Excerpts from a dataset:
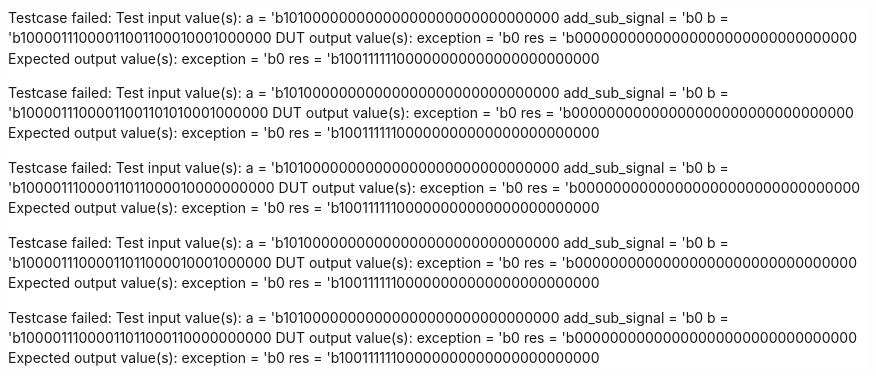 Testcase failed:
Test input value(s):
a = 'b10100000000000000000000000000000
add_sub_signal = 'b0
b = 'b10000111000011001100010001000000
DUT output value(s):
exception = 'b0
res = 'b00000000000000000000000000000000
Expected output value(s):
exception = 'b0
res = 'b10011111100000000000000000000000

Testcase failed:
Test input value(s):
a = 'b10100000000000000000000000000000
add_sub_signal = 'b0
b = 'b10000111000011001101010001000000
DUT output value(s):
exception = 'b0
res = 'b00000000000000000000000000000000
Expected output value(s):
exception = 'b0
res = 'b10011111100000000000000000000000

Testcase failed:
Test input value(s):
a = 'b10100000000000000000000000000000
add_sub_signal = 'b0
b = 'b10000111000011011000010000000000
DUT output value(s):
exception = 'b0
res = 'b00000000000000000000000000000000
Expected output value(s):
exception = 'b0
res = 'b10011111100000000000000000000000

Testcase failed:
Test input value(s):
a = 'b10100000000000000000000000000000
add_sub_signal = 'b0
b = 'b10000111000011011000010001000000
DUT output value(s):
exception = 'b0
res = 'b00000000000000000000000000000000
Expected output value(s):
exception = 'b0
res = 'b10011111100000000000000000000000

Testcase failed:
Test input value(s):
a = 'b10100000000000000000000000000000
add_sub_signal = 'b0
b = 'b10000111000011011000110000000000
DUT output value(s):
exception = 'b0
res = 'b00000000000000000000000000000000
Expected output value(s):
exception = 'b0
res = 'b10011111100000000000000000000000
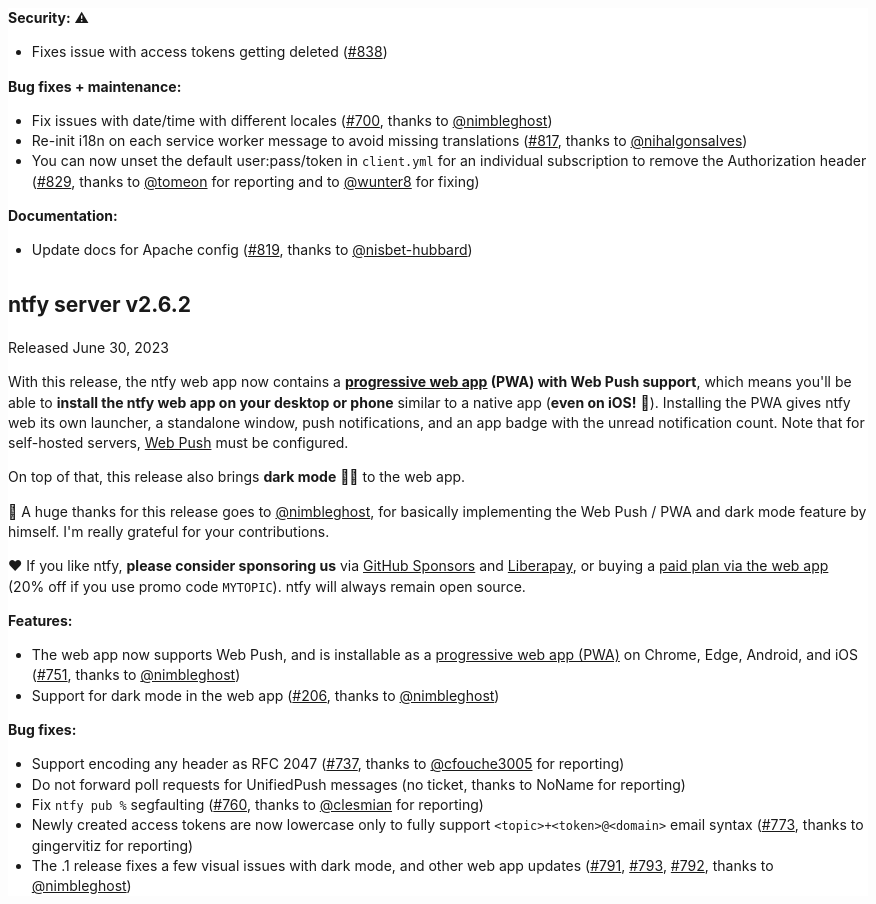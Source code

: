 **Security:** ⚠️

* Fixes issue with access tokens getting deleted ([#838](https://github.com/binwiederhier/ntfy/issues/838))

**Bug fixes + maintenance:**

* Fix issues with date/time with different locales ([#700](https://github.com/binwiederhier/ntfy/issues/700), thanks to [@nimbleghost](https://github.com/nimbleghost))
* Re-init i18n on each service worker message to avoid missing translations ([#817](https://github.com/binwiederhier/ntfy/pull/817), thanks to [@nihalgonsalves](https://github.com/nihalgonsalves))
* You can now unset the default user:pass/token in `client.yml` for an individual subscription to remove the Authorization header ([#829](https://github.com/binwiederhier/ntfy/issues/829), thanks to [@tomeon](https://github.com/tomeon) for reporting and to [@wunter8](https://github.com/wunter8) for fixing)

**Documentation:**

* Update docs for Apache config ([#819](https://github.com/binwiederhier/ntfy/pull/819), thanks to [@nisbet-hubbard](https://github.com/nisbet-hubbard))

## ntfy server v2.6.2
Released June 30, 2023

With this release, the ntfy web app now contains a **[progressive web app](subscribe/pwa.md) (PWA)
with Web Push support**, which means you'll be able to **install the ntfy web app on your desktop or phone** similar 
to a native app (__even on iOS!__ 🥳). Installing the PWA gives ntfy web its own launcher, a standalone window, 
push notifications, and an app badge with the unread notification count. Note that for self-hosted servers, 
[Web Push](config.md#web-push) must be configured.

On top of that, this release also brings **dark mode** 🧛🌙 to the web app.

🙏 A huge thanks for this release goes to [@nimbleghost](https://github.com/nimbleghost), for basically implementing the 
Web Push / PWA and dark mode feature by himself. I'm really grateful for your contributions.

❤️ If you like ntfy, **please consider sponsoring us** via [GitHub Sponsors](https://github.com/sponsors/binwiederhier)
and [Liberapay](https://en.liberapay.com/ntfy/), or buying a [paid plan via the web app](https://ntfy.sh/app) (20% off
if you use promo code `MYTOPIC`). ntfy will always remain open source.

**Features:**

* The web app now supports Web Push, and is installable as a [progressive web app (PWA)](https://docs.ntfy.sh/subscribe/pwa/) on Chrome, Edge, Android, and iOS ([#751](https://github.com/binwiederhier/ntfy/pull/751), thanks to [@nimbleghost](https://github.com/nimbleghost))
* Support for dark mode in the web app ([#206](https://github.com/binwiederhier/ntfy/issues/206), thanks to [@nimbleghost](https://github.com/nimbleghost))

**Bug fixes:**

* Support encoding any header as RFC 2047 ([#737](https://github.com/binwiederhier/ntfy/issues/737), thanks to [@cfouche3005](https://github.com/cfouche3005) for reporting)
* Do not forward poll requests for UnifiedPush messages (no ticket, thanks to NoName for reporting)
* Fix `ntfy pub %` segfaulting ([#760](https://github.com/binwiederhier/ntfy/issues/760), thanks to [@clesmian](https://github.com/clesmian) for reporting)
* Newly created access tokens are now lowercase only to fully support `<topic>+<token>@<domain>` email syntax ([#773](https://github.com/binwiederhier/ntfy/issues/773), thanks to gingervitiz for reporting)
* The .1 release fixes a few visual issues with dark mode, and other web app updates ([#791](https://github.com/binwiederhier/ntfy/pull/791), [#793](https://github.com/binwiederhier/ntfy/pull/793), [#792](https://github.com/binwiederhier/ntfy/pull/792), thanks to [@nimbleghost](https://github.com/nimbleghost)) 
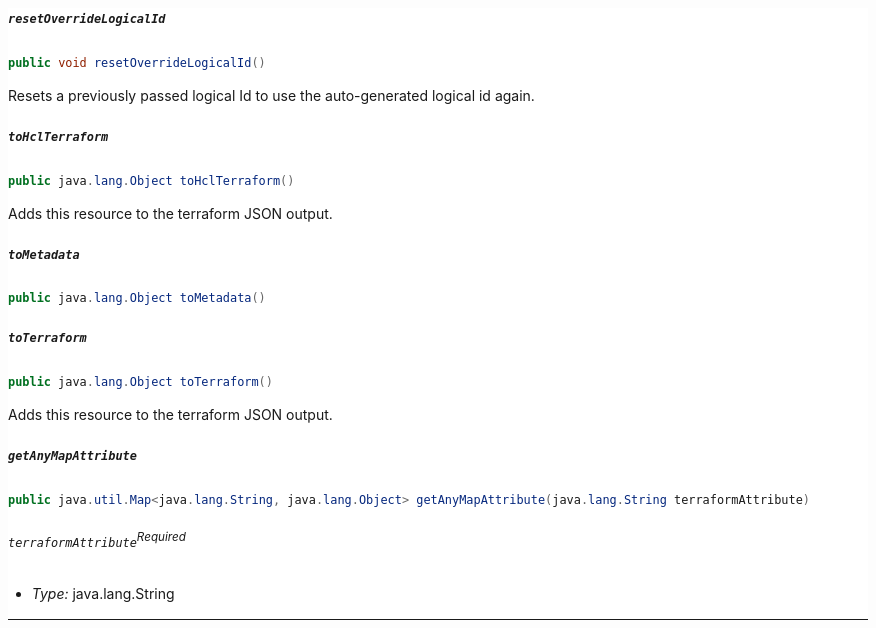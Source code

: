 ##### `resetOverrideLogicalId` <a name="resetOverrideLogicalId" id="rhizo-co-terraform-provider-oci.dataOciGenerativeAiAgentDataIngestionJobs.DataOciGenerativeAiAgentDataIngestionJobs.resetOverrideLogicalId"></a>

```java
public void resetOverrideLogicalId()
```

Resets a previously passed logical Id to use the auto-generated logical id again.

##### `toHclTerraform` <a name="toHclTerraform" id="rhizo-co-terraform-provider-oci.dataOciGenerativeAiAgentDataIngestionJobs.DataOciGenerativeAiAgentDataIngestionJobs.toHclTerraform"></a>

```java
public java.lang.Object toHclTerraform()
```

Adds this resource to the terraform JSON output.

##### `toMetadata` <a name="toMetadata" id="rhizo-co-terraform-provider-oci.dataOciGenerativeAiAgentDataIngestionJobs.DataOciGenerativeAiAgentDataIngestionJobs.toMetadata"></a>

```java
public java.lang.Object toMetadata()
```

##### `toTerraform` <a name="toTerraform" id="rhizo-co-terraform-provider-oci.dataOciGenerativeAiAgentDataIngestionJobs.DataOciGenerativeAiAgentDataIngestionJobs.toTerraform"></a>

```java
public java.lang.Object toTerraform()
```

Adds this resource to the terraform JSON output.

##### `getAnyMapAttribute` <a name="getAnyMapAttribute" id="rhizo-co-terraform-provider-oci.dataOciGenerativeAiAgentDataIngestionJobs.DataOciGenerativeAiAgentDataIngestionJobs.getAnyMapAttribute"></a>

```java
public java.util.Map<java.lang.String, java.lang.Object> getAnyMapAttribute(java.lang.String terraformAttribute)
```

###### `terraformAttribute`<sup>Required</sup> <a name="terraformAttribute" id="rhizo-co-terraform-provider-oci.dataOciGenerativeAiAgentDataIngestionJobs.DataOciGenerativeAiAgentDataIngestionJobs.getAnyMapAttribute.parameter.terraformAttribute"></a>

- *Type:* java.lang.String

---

- [Instructions to follow]
Search the data above for lines holding "public" and copy each of them.

- [Your response]
public void resetOverrideLogicalId()
public java.lang.Object toHclTerraform()
public java.lang.Object toMetadata()
public java.lang.Object toTerraform()
public java.util.Map<java.lang.String, java.lang.Object> getAnyMapAttribute(java.lang.String terraformAttribute)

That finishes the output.